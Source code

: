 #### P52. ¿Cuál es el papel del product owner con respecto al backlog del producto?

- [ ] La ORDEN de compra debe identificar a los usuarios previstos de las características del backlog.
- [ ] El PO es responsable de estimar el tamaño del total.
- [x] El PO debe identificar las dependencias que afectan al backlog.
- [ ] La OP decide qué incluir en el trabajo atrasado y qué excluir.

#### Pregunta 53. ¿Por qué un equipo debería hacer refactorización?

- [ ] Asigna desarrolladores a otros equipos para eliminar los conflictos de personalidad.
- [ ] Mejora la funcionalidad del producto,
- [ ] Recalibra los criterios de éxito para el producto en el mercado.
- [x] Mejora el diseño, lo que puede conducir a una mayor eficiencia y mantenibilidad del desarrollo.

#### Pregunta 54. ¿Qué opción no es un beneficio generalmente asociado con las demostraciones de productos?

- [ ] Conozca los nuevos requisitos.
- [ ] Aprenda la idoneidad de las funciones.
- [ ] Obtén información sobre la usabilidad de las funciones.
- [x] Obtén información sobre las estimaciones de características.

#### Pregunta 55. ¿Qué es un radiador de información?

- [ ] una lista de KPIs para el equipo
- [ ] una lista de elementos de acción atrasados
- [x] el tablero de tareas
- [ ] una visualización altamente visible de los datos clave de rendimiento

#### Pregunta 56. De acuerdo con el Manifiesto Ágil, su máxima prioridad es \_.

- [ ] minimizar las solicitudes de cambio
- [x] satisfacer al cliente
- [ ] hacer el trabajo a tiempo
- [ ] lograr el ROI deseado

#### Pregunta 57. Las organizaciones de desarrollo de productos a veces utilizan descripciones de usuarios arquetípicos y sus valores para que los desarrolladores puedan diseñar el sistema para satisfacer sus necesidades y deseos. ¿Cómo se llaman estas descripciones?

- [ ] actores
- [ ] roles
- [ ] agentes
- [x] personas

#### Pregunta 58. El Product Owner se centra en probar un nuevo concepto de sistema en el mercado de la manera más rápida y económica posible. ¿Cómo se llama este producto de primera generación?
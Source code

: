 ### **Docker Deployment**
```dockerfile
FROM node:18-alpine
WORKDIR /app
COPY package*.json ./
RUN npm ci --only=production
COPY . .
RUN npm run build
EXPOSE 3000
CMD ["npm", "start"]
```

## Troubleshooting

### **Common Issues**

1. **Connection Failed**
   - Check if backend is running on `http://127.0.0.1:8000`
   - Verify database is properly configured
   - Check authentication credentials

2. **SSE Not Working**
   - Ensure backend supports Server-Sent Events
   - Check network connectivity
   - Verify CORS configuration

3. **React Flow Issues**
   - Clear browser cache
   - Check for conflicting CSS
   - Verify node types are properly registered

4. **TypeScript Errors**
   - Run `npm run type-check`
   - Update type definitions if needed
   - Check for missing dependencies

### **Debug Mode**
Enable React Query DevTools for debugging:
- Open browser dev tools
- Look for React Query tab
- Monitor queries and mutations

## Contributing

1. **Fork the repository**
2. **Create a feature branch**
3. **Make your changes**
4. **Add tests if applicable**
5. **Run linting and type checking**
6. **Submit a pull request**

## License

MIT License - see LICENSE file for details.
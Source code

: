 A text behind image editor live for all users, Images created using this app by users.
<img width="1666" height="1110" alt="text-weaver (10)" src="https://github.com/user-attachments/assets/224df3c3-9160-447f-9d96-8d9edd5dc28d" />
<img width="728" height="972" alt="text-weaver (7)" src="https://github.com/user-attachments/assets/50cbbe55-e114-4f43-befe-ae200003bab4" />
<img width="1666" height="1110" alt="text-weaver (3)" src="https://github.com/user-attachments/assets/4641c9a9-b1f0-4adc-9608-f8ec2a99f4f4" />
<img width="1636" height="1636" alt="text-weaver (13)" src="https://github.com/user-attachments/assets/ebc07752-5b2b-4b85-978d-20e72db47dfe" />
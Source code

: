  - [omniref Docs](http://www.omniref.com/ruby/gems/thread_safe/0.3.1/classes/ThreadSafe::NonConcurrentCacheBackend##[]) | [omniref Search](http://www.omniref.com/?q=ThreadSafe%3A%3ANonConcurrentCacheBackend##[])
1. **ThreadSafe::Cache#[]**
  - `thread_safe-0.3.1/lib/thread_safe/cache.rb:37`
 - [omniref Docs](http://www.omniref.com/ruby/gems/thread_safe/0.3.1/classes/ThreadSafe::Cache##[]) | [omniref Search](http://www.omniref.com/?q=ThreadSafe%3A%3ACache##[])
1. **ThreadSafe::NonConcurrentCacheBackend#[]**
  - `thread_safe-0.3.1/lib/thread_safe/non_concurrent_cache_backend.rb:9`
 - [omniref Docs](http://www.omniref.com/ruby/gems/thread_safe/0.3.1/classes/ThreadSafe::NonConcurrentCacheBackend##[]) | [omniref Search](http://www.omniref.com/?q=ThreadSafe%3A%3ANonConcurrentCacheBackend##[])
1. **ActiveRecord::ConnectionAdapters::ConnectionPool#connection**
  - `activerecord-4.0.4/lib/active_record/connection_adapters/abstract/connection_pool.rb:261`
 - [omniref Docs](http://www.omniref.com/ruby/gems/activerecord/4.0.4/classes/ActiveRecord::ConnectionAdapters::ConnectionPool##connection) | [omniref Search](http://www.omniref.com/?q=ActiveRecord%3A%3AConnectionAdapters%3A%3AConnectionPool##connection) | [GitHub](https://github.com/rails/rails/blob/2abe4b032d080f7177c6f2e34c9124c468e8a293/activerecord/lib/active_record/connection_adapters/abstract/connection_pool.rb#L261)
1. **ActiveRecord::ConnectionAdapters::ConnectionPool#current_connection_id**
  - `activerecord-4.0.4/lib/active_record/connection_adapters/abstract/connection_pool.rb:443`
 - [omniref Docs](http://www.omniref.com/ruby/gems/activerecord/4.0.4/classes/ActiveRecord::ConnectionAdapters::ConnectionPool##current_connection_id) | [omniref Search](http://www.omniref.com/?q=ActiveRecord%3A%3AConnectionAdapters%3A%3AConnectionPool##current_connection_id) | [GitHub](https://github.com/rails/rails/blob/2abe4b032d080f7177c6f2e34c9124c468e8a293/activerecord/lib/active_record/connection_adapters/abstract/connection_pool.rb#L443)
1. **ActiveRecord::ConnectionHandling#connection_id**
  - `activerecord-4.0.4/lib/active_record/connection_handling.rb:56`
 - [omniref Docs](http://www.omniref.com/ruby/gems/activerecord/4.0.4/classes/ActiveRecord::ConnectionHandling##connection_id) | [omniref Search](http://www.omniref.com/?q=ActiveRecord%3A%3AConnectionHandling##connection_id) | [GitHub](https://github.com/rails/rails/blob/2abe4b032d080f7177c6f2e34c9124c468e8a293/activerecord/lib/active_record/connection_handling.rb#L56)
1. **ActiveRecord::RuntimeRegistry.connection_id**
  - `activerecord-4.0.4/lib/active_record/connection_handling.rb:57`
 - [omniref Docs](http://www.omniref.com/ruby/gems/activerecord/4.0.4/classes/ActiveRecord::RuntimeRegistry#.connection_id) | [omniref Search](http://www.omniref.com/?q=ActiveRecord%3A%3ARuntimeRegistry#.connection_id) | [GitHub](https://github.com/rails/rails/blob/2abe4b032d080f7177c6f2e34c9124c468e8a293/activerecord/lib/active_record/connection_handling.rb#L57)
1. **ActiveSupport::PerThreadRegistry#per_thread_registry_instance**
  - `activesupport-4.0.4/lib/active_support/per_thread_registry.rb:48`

# Problem to solve
Reproduce every line above. Keep it exact.

# Answer box
Source code

: #### P52. ¿Cuál es el papel del product owner con respecto al backlog del producto?

- [ ] La ORDEN de compra debe identificar a los usuarios previstos de las características del backlog.
- [ ] El PO es responsable de estimar el tamaño del total.
- [x] El PO debe identificar las dependencias que afectan al backlog.
- [ ] La OP decide qué incluir en el trabajo atrasado y qué excluir.

#### Pregunta 53. ¿Por qué un equipo debería hacer refactorización?

- [ ] Asigna desarrolladores a otros equipos para eliminar los conflictos de personalidad.
- [ ] Mejora la funcionalidad del producto,
- [ ] Recalibra los criterios de éxito para el producto en el mercado.
- [x] Mejora el diseño, lo que puede conducir a una mayor eficiencia y mantenibilidad del desarrollo.

#### Pregunta 54. ¿Qué opción no es un beneficio generalmente asociado con las demostraciones de productos?

- [ ] Conozca los nuevos requisitos.
- [ ] Aprenda la idoneidad de las funciones.
- [ ] Obtén información sobre la usabilidad de las funciones.
- [x] Obtén información sobre las estimaciones de características.

#### Pregunta 55. ¿Qué es un radiador de información?

- [ ] una lista de KPIs para el equipo
- [ ] una lista de elementos de acción atrasados
- [x] el tablero de tareas
- [ ] una visualización altamente visible de los datos clave de rendimiento

#### Pregunta 56. De acuerdo con el Manifiesto Ágil, su máxima prioridad es \_.

- [ ] minimizar las solicitudes de cambio
- [x] satisfacer al cliente
- [ ] hacer el trabajo a tiempo
- [ ] lograr el ROI deseado

#### Pregunta 57. Las organizaciones de desarrollo de productos a veces utilizan descripciones de usuarios arquetípicos y sus valores para que los desarrolladores puedan diseñar el sistema para satisfacer sus necesidades y deseos. ¿Cómo se llaman estas descripciones?

- [ ] actores
- [ ] roles
- [ ] agentes
- [x] personas

#### Pregunta 58. El Product Owner se centra en probar un nuevo concepto de sistema en el mercado de la manera más rápida y económica posible. ¿Cómo se llama este producto de primera generación?
Source code

: ### **Docker Deployment**
```dockerfile
FROM node:18-alpine
WORKDIR /app
COPY package*.json ./
RUN npm ci --only=production
COPY . .
RUN npm run build
EXPOSE 3000
CMD ["npm", "start"]
```

## Troubleshooting

### **Common Issues**

1. **Connection Failed**
   - Check if backend is running on `http://127.0.0.1:8000`
   - Verify database is properly configured
   - Check authentication credentials

2. **SSE Not Working**
   - Ensure backend supports Server-Sent Events
   - Check network connectivity
   - Verify CORS configuration

3. **React Flow Issues**
   - Clear browser cache
   - Check for conflicting CSS
   - Verify node types are properly registered

4. **TypeScript Errors**
   - Run `npm run type-check`
   - Update type definitions if needed
   - Check for missing dependencies

### **Debug Mode**
Enable React Query DevTools for debugging:
- Open browser dev tools
- Look for React Query tab
- Monitor queries and mutations

## Contributing

1. **Fork the repository**
2. **Create a feature branch**
3. **Make your changes**
4. **Add tests if applicable**
5. **Run linting and type checking**
6. **Submit a pull request**

## License

MIT License - see LICENSE file for details.
Source code

: A text behind image editor live for all users, Images created using this app by users.
<img width="1666" height="1110" alt="text-weaver (10)" src="https://github.com/user-attachments/assets/224df3c3-9160-447f-9d96-8d9edd5dc28d" />
<img width="728" height="972" alt="text-weaver (7)" src="https://github.com/user-attachments/assets/50cbbe55-e114-4f43-befe-ae200003bab4" />
<img width="1666" height="1110" alt="text-weaver (3)" src="https://github.com/user-attachments/assets/4641c9a9-b1f0-4adc-9608-f8ec2a99f4f4" />
<img width="1636" height="1636" alt="text-weaver (13)" src="https://github.com/user-attachments/assets/ebc07752-5b2b-4b85-978d-20e72db47dfe" />
Source code

:  - [omniref Docs](http://www.omniref.com/ruby/gems/thread_safe/0.3.1/classes/ThreadSafe::NonConcurrentCacheBackend##[]) | [omniref Search](http://www.omniref.com/?q=ThreadSafe%3A%3ANonConcurrentCacheBackend##[])
1. **ThreadSafe::Cache#[]**
  - `thread_safe-0.3.1/lib/thread_safe/cache.rb:37`
 - [omniref Docs](http://www.omniref.com/ruby/gems/thread_safe/0.3.1/classes/ThreadSafe::Cache##[]) | [omniref Search](http://www.omniref.com/?q=ThreadSafe%3A%3ACache##[])
1. **ThreadSafe::NonConcurrentCacheBackend#[]**
  - `thread_safe-0.3.1/lib/thread_safe/non_concurrent_cache_backend.rb:9`
 - [omniref Docs](http://www.omniref.com/ruby/gems/thread_safe/0.3.1/classes/ThreadSafe::NonConcurrentCacheBackend##[]) | [omniref Search](http://www.omniref.com/?q=ThreadSafe%3A%3ANonConcurrentCacheBackend##[])
1. **ActiveRecord::ConnectionAdapters::ConnectionPool#connection**
  - `activerecord-4.0.4/lib/active_record/connection_adapters/abstract/connection_pool.rb:261`
 - [omniref Docs](http://www.omniref.com/ruby/gems/activerecord/4.0.4/classes/ActiveRecord::ConnectionAdapters::ConnectionPool##connection) | [omniref Search](http://www.omniref.com/?q=ActiveRecord%3A%3AConnectionAdapters%3A%3AConnectionPool##connection) | [GitHub](https://github.com/rails/rails/blob/2abe4b032d080f7177c6f2e34c9124c468e8a293/activerecord/lib/active_record/connection_adapters/abstract/connection_pool.rb#L261)
1. **ActiveRecord::ConnectionAdapters::ConnectionPool#current_connection_id**
  - `activerecord-4.0.4/lib/active_record/connection_adapters/abstract/connection_pool.rb:443`
 - [omniref Docs](http://www.omniref.com/ruby/gems/activerecord/4.0.4/classes/ActiveRecord::ConnectionAdapters::ConnectionPool##current_connection_id) | [omniref Search](http://www.omniref.com/?q=ActiveRecord%3A%3AConnectionAdapters%3A%3AConnectionPool##current_connection_id) | [GitHub](https://github.com/rails/rails/blob/2abe4b032d080f7177c6f2e34c9124c468e8a293/activerecord/lib/active_record/connection_adapters/abstract/connection_pool.rb#L443)
1. **ActiveRecord::ConnectionHandling#connection_id**
  - `activerecord-4.0.4/lib/active_record/connection_handling.rb:56`
 - [omniref Docs](http://www.omniref.com/ruby/gems/activerecord/4.0.4/classes/ActiveRecord::ConnectionHandling##connection_id) | [omniref Search](http://www.omniref.com/?q=ActiveRecord%3A%3AConnectionHandling##connection_id) | [GitHub](https://github.com/rails/rails/blob/2abe4b032d080f7177c6f2e34c9124c468e8a293/activerecord/lib/active_record/connection_handling.rb#L56)
1. **ActiveRecord::RuntimeRegistry.connection_id**
  - `activerecord-4.0.4/lib/active_record/connection_handling.rb:57`
 - [omniref Docs](http://www.omniref.com/ruby/gems/activerecord/4.0.4/classes/ActiveRecord::RuntimeRegistry#.connection_id) | [omniref Search](http://www.omniref.com/?q=ActiveRecord%3A%3ARuntimeRegistry#.connection_id) | [GitHub](https://github.com/rails/rails/blob/2abe4b032d080f7177c6f2e34c9124c468e8a293/activerecord/lib/active_record/connection_handling.rb#L57)
1. **ActiveSupport::PerThreadRegistry#per_thread_registry_instance**
  - `activesupport-4.0.4/lib/active_support/per_thread_registry.rb:48`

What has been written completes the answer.